• _Work item_
Your task is to find every line in the records that holds the string "Research" and copy it.

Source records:
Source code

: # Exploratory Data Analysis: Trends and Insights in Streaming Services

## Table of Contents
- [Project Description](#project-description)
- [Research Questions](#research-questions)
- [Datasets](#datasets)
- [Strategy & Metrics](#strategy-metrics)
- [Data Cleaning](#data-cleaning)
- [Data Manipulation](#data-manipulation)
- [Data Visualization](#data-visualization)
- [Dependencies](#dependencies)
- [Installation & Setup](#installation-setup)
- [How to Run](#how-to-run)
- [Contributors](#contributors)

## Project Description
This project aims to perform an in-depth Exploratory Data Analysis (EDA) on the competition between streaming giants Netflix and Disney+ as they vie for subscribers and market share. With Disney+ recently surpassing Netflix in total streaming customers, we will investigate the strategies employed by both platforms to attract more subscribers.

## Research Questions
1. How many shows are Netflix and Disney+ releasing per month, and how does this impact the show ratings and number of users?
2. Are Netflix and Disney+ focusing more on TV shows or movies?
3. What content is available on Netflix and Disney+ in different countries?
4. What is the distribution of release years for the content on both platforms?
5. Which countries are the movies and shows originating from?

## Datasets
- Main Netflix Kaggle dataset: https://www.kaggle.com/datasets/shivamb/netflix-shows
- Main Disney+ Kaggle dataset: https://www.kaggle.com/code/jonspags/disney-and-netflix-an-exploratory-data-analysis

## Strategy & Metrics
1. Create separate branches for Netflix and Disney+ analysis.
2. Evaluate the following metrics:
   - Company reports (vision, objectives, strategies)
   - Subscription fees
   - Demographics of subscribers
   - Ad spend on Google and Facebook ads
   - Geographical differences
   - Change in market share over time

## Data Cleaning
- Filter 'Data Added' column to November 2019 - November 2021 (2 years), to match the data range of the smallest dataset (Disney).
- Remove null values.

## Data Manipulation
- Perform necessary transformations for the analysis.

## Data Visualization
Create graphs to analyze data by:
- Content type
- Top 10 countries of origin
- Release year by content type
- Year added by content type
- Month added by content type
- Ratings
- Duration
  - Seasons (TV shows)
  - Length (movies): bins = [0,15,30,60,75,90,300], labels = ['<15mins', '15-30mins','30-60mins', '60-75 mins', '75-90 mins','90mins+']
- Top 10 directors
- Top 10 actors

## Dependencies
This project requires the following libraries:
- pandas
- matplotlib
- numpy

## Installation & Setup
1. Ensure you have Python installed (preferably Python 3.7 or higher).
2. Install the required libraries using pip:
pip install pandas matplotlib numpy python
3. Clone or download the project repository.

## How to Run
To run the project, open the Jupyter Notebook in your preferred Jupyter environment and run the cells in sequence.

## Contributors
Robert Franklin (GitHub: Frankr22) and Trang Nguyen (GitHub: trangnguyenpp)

• _Your response_
- [Research Questions](#research-questions)
## Research Questions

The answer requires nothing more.